According to her, the aims of the conference was to mobilize, awaken and call to action all stakeholders in the sector, national, international, government and non-governmental among others to do more for the IDPs and other vulnerable and to take concrete sustainable actions to end poverty in the country.
She said that the organisation executes its child-centred interventions through eight core programs; of education, feeding; family strengthening and livelihood; health and nutrition; child safety and advocacy; shelter, humanitarian response; and faith and development.

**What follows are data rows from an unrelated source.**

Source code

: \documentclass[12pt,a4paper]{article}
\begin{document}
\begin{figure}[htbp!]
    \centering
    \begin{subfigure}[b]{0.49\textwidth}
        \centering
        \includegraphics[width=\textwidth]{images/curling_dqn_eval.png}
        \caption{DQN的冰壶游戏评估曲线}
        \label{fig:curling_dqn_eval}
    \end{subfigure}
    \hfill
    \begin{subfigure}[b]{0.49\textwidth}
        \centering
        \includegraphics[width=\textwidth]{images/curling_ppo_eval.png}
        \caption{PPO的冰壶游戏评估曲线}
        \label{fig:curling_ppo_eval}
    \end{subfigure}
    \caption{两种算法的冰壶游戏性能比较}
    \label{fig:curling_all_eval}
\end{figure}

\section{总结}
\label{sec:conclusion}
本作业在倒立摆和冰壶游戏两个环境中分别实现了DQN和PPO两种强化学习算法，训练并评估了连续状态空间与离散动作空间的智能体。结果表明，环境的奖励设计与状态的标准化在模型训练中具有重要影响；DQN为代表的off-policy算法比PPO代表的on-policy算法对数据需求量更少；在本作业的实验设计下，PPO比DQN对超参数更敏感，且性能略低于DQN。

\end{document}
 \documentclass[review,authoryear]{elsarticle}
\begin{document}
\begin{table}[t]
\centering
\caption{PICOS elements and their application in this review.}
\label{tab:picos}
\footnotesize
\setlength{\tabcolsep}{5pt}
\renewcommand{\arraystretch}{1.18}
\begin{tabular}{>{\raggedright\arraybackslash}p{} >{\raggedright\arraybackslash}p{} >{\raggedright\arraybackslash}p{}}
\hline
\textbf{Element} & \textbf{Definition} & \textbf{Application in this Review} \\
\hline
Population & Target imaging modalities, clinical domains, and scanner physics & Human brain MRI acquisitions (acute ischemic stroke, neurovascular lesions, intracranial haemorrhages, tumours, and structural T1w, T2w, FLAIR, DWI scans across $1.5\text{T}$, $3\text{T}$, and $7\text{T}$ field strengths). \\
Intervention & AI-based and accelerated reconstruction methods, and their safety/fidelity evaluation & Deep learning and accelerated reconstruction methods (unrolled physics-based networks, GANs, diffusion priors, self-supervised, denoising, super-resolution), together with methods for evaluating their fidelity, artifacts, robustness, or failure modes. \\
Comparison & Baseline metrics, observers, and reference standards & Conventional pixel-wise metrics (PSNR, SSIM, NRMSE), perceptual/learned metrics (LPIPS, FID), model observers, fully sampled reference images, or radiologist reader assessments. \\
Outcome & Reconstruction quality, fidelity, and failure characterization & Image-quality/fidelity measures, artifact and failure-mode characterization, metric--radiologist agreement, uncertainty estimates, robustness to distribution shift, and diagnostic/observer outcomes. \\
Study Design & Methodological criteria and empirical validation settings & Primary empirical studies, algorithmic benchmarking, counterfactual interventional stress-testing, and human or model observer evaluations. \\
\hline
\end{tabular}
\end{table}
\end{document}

“In Nigeria, over 40, 000 Internally Displaced Persons particularly children benefited from our intervention programs in Northern Nigeria through our Hope Relief Missions. Our goal with this conference is to bring critical stakeholders together in one place, we expect to come out with key resolutions and actionable strategies from the cross-pollination of ideas and strategies to eradicate poverty in all forms,” Alabi said.
She said that the beneficiaries include survivors of the Boko Haram insurgencies in Adamawa, Borno and Taraba states; national flood disaster victims in Niger, Benue and Kogi states; land dispute victims in Bakassi Peninsula, and victims of man-made disaster at the collapsed School Building site in Lagos State among others.
She said that the First Lady, Hajiya Aisha Buhari; Minister of Humanitarian Affairs, Disaster Management and Social Development, Hajiya Sadiya Umar Farouk; Country Director of UNICEF, Mr. Peter Hawkins; and National Orientation Agency (NOA) DG, Dr. Garba Abari among others would be at the event in Abuja.
“All our interventions are child centred and align with the United Nations Sustainable Development Goals through which we have impacted over 20 million indigent beneficiaries mostly children around the world in hard-to-reach communities, from one country in 2005, to over 60 countries in 2020,” she said.
Alabi said that the 2030 Agenda for Sustainable Development, agreed in 2015 with its 17 Sustainable Development Goals, must not be neglected as this represent the collective aspirations for a better life and provide a minimum road map on how to get there.
She said, “However, they can only be achieved if governments, civil society and international agencies collaborate in developing new strategies to address the issue of poverty globally from a new perspective.”